Janie Croteau et Nathalie Levasseur habitent la résidence voisine de la prison trifluvienne. De leur salle à manger, elles ont une vue sur les bâtiments et la clôture qui les entoure.
À les entendre, il n'est pas rare que certaines personnes s'aventurent à pied dans le boisé.
«Ça arrive ! Il y a une camionnette qui les laisse puis vient les rechercher plus tard. Ils ne sont pas très subtils mettons», lance Janie Croteau, qui soupçonne bien sûr que ces visiteurs ne soient pas là pour une randonnée pédestre mais bien à des fins illicites.
Ces voisines assurent en revanche ne ressentir aucune crainte de résider à quelques pas d'une prison.
«C'est la question que tout le monde nous pose. Mais on s'habitue. Ce n'est pas inquiétant», laisse tomber Nathalie Levasseur.
Un boisé prisé
Le boisé qui borde les installations carcérales servirait à merveille le travail des malfaiteurs. «Les gars se font des trails avec des scies mécaniques pour aller lancer des balles», avance Frédérick Grenier, un ex-détenu qui a séjourné derrière les barreaux du centre de détention en novembre dernier.
Cette situation retient aussi l'attention de la Maison Carignan. L'établissement, qui offre des thérapies pour l'alcoolisme et la toxicomanie, est situé face à la prison trifluvienne.
«Nous autres, on a eu des rôdeurs en fin de semaine. Je sais qu'il y a des gens qui se faufilent sur les terrains, dans le bois», disait un intervenant, samedi, peu surpris par les événements qui ont défrayé la manchette au cours des dernières semaines.
De ce côté, on ne craint toutefois pas que le phénomène qui semble prendre de l'ampleur au centre de détention ne gagne le lieu de thérapie. La drogue, assure-t-on, n'y est en aucun temps tolérée. «Ici, si les gens consomment, c'est l'expulsion tout de suite. Je ne dis pas que ce n'est jamais arrivé, mais la dope ça ne passe pas», a expliqué un autre responsable qui préférait à son tour conserver l'anonymat.
Commerce payant
La drogue, sur le marché noir, constitue une source de revenus appréciable. Mais transportez-la en prison et le risque deviendrait particulièrement payant.
C'est à tout le moins ce que soutiennent les ex-détenus qui se sont confiés au Nouvelliste, lors d'une rencontre tenue samedi.
Selon les différents témoignages, le coût des stupéfiants peut passer du double au quintuple, selon la marchandise choisie. Le paiement s'effectuerait par virement bancaire ou encore grâce à l'argent obtenue par les détenus pour la cantine, cet endroit réservé à la vente de différents objets pour les criminels.
«C'est très, très cher et c'est des petites quantités», explique Frédérick Grenier, assurant au passage que drogues douces et drogues dures se retrouvent entre les mains des détenus.
Il semble aussi que le marché soit fortement contrôlé par les groupes criminalisés. À Trois-Rivières, on chuchote que «les gars de bicycle» détiennent encore le pouvoir sur ce qui s'y transige.

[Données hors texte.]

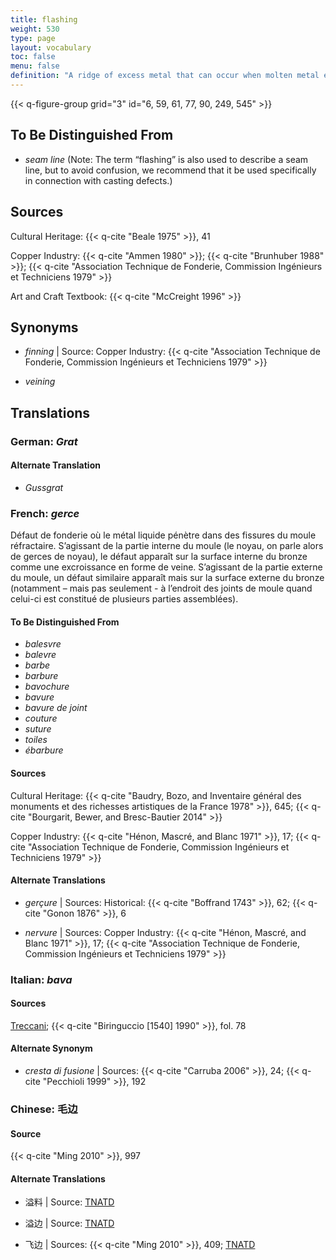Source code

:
 ```yaml
---
title: flashing
weight: 530
type: page
layout: vocabulary
toc: false
menu: false
definition: "A ridge of excess metal that can occur when molten metal enters cracks in the refractory mold (both outer and core). Flashing most often rises perpendicularly to the inner or outer wall of bronze, although a gap in consecutive layers of the mold material may result in thin flanges of excess bronze that spread parallel to the metal wall. This type of feature can appear on the cast’s internal or external surfaces (respectively called “core flashing” and “mold flashing”), and in the latter case is often removed during fettling. Flashing may also occur along seam lines of an ill-fitted piece mold."
---
```


{{< q-figure-group grid="3" id="6, 59, 61, 77, 90, 249, 545" >}}

## To Be Distinguished From

- *seam line* (Note: The term “flashing” is also used to describe a seam line, but to avoid confusion, we recommend that it be used specifically in connection with casting defects.)

## Sources

Cultural Heritage: {{< q-cite "Beale 1975" >}}, 41

Copper Industry: {{< q-cite "Ammen 1980" >}}; {{< q-cite "Brunhuber 1988" >}}; {{< q-cite "Association Technique de Fonderie, Commission Ingénieurs et Techniciens 1979" >}}

Art and Craft Textbook: {{< q-cite "McCreight 1996" >}}

## Synonyms

- *finning* | Source: Copper Industry: {{< q-cite "Association Technique de Fonderie, Commission Ingénieurs et Techniciens 1979" >}}

- *veining*

## Translations

<div class="accordion">

### **German**: *Grat*

#### Alternate Translation

- *Gussgrat*

### **French**: *gerce*

Défaut de fonderie où le métal liquide pénètre dans des fissures du moule réfractaire. S’agissant de la partie interne du moule (le noyau, on parle alors de gerces de noyau), le défaut apparaît sur la surface interne du bronze comme une excroissance en forme de veine. S’agissant de la partie externe du moule, un défaut similaire apparaît mais sur la surface externe du bronze (notamment – mais pas seulement - à l’endroit des joints de moule quand celui-ci est constitué de plusieurs parties assemblées).

#### To Be Distinguished From

- *balesvre*
- *balevre*
- *barbe*
- *barbure*
- *bavochure*
- *bavure*
- *bavure de joint*
- *couture*
- *suture*
- *toiles*
- *ébarbure*

#### Sources

Cultural Heritage: {{< q-cite "Baudry, Bozo, and Inventaire général des monuments et des richesses artistiques de la France 1978" >}}, 645; {{< q-cite "Bourgarit, Bewer, and Bresc-Bautier 2014" >}}

Copper Industry: {{< q-cite "Hénon, Mascré, and Blanc 1971" >}}, 17; {{< q-cite "Association Technique de Fonderie, Commission Ingénieurs et Techniciens 1979" >}}

#### Alternate Translations

- *gerçure* | Sources: Historical: {{< q-cite "Boffrand 1743" >}}, 62; {{< q-cite "Gonon 1876" >}}, 6

- *nervure* | Sources: Copper Industry: {{< q-cite "Hénon, Mascré, and Blanc 1971" >}}, 17; {{< q-cite "Association Technique de Fonderie, Commission Ingénieurs et Techniciens 1979" >}}

### **Italian**: *bava*

#### Sources

[Treccani](https://www.treccani.it/enciclopedia/sbavatura/); {{< q-cite "Biringuccio [1540] 1990" >}}, fol. 78

#### Alternate Synonym

- *cresta di fusione* | Sources: {{< q-cite "Carruba 2006" >}}, 24; {{< q-cite "Pecchioli 1999" >}}, 192

### **Chinese**: 毛边

#### Source

{{< q-cite "Ming 2010" >}}, 997

#### Alternate Translations

- 溢料 | Source: [TNATD](https://terms.naer.edu.tw/detail/11553389/)

- 溢边 | Source: [TNATD](https://terms.naer.edu.tw/detail/11553389/)

- 飞边 | Sources: {{< q-cite "Ming 2010" >}}, 409; [TNATD](https://terms.naer.edu.tw/detail/11553389/)

</div>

Ailleurs, les gangs de rue prendraient de plus en plus de place. Mais chose certaine, peu importe qui contrôle l'établissement, vaut mieux respecter les lois tacites du milieu carcéral.
«Ce qui se dit c'est que même si tu réussis à amener ton stock, tu dois quand même donner ta cote si tu ne veux pas une table dans les dents», raconte Herby Dieudonné, qui a séjourné à quelques reprises derrière les barreaux.
«Mais c'est difficile de dire qui règne en dedans. Il y a les Hells et il y a les gangs», ajoute l'ex-détenu de 33 ans.